Dr Nicola Burton, senior research fellow in the University of Queensland’s school of human movement studies, says when it comes to exercise “we’re not only talking about preventing poor mental health or treating it, but promoting good mental health. Even if you don’t have depression or anxiety or a serious mental illness that you want help managing, you can enhance your wellbeing and vitality.”
This is because exercise can boost mood, concentration, alertness, and even your propensity to look on the bright side, she says.
“We’ve just done a study showing people who engage in regular exercise experience higher levels of optimism.”
Indeed not only does research show regular exercisers have better mental health and emotional wellbeing and lower rates of mental illness, but studies that track people over time show taking up physical exercise seems to reduce the risk of developing mental disorders.
For instance, a 2011 Dutch study of more than 7000 adults found that doing exercise reduced the risk of developing a mood or anxiety disorder over the following three years, even when controlling for socioeconomic factors and physical illnesses.

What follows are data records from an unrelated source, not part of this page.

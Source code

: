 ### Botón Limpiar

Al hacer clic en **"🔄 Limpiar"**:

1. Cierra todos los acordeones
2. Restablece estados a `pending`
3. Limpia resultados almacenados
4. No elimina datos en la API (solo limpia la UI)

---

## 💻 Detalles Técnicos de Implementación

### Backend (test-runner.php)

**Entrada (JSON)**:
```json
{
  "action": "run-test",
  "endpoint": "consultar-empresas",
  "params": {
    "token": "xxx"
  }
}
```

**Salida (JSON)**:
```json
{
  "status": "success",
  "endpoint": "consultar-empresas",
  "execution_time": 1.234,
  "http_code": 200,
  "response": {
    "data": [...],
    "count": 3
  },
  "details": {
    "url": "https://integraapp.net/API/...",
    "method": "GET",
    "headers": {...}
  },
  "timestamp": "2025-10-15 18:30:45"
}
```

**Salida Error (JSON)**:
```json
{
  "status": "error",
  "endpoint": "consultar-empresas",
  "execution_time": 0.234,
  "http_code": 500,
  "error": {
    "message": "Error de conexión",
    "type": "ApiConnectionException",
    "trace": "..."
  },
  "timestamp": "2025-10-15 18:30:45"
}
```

But the relationship between exercise and mental health is “complex and bidirectional” – in that inactivity can be both a cause and consequence of mental illness, says Jorm, from the Centre for Mental Health at the University of Melbourne.
“When people get a problem like depression or severe mental illness, it affects their motivation and enjoyment of life, and that can drive physical activity down. But there’s also probably a reciprocal effect, in that when they exercise less, that seems to make [their mental health] matters worse.”
The exercise prescription
Exactly how exercise might boost mood isn’t well understood. Some possibilities are that it:
- helps you sleep better
- gives you an improved sense of control, coping ability and self esteem
- provides distraction from negative thoughts and a chance to have new experiences
- offers an opportunity to socialise and get social support if done with others
- changes the levels of chemicals in the brain, such as serotonin, stress hormones and endorphins (substances that can block pain and may also enhance feelings of wellbeing).

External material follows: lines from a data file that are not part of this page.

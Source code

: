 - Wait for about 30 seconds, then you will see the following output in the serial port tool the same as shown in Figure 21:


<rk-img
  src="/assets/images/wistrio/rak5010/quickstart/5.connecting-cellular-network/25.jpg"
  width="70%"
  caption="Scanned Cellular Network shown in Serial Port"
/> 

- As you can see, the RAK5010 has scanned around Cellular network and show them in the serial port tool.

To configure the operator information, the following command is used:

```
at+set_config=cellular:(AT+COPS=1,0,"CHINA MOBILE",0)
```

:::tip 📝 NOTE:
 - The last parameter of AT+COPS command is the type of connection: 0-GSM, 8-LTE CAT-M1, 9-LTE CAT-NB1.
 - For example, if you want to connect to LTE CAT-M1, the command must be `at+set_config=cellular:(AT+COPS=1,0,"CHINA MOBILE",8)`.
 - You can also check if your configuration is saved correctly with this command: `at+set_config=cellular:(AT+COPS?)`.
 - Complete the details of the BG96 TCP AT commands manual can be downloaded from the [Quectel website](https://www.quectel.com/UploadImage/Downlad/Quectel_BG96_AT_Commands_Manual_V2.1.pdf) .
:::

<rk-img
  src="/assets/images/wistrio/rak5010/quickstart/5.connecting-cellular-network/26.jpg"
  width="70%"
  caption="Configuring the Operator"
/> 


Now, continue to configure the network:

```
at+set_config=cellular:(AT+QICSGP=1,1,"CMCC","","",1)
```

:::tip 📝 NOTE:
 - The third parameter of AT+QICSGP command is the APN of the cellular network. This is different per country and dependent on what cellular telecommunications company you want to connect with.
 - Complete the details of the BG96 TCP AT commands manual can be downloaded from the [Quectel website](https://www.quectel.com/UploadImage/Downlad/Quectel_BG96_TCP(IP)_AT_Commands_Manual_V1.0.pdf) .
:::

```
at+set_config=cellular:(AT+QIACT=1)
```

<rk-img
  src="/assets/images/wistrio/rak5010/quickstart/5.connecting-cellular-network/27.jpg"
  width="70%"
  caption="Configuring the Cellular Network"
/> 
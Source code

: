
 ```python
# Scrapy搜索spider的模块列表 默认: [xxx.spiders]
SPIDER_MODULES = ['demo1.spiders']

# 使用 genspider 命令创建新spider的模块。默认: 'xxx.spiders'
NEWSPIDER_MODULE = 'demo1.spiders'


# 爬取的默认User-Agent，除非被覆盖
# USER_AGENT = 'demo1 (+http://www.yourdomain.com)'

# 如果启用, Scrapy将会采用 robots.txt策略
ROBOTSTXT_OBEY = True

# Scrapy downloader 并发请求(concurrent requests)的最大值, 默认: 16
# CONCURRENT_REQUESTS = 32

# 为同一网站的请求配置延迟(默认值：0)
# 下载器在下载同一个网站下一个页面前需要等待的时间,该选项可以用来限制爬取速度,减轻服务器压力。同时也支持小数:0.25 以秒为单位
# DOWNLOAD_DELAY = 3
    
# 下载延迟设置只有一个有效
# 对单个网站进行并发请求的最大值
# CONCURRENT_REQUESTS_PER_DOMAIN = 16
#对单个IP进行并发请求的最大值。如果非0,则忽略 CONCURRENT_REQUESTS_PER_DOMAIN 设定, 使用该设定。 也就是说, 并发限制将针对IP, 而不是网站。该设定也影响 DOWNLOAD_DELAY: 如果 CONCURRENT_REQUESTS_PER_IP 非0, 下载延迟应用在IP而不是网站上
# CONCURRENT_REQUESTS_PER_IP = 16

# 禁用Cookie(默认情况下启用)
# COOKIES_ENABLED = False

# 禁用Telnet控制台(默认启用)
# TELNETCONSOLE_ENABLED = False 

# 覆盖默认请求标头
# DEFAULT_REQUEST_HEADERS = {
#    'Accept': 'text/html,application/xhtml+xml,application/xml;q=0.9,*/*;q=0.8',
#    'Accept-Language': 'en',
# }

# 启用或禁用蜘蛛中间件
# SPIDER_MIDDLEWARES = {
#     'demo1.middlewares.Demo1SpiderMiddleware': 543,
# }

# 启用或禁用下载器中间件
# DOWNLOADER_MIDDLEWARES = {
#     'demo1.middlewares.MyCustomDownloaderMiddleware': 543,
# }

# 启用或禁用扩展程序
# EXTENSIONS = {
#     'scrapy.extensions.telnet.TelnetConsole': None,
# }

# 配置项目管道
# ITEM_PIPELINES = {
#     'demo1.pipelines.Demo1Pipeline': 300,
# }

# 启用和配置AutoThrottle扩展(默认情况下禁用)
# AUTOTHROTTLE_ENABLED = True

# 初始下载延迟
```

There’s also no clear evidence on which type of exercise works best, or how much is needed to bring about different effects. While intense exercise may have greater benefits, it’s better to start at a low level and gradually build up than aim too high and risk being turned off, says Jorm. Thirty minutes brisk walking a few times a week is a good general starting point, he suggests. You don’t have to do the 30 minutes all in one go, but it’s best if you do it in blocks no shorter than 10 minutes.
For many people with mild depression or anxiety, that “may be sufficient to produce some improvement in their mood; to stop it worsening so they don’t have to go off and get other types of treatment,” he says. “I think it should be universally used.
“I think there also could be value in increasing the level of activity in the population as a preventive measure.”
Jorm himself cycles daily, including to and from work, and rarely uses a car or public transport. He describes himself as “one of the fortunate people who has a very stable mood” but says the exercise nonetheless benefits him mentally.
“It gives me a positive feeling. I miss it if I don’t do it.”
On longer trips, he finds he is flooded with creative thoughts and afterwards notices a definite improvement in his sleep.
“To me it’s like the sleep of childhood, the sort of deeper sleep that is very satisfying.”